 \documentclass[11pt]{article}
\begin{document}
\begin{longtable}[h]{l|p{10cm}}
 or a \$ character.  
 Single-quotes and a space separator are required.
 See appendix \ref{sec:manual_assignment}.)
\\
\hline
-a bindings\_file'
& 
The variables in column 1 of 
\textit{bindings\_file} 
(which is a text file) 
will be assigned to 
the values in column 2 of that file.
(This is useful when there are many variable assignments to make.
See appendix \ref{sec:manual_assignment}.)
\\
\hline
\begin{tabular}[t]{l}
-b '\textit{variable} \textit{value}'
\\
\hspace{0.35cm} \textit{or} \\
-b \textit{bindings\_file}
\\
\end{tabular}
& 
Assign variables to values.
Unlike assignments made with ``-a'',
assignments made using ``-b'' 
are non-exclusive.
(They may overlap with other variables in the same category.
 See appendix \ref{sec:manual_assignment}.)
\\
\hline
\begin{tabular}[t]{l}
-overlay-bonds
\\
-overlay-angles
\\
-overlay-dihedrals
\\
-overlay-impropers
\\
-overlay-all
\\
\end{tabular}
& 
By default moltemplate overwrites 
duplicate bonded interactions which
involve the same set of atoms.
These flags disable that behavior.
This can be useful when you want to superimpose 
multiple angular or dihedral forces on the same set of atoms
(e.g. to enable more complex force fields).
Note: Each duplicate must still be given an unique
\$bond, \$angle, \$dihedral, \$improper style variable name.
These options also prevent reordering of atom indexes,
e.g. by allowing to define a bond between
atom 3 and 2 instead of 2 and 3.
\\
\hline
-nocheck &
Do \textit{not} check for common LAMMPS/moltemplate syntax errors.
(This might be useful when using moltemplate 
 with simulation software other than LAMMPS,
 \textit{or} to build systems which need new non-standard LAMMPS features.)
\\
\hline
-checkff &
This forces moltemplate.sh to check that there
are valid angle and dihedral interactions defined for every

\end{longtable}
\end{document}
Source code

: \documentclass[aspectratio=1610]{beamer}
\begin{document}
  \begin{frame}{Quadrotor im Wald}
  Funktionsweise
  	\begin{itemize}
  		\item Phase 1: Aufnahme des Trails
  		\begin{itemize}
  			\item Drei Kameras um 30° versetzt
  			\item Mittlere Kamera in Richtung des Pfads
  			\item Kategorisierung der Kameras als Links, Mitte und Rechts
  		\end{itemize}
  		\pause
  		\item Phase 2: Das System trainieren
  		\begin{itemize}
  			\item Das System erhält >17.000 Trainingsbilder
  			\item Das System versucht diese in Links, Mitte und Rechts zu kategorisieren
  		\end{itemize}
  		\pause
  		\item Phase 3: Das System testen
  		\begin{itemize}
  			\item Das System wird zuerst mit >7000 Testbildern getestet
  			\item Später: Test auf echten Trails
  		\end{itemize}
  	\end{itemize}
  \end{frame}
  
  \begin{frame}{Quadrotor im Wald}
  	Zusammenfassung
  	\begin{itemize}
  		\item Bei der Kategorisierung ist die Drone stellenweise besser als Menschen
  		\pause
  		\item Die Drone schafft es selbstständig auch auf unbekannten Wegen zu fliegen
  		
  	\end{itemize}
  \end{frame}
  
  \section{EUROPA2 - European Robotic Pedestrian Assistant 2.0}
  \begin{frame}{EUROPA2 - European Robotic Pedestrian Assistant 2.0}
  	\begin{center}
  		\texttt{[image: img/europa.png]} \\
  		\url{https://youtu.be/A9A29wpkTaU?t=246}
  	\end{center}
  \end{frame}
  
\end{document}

**TASK BRIEF**
Repeat exactly, and only, the lines of the records above, starting with the line that contains "Das System testen" and ending with the final line, both included.

**YOUR RESPONSE**
  		\item Phase 3: Das System testen
  		\begin{itemize}
  			\item Das System wird zuerst mit >7000 Testbildern getestet
  			\item Später: Test auf echten Trails
  		\end{itemize}
  	\end{itemize}
  \end{frame}
  
  \begin{frame}{Quadrotor im Wald}
  	Zusammenfassung
  	\begin{itemize}
  		\item Bei der Kategorisierung ist die Drone stellenweise besser als Menschen
  		\pause
  		\item Die Drone schafft es selbstständig auch auf unbekannten Wegen zu fliegen
  		
  	\end{itemize}
  \end{frame}
  
  \section{EUROPA2 - European Robotic Pedestrian Assistant 2.0}
  \begin{frame}{EUROPA2 - European Robotic Pedestrian Assistant 2.0}
  	\begin{center}
  		\texttt{[image: img/europa.png]} \\
  		\url{https://youtu.be/A9A29wpkTaU?t=246}
  	\end{center}
  \end{frame}
  
\end{document}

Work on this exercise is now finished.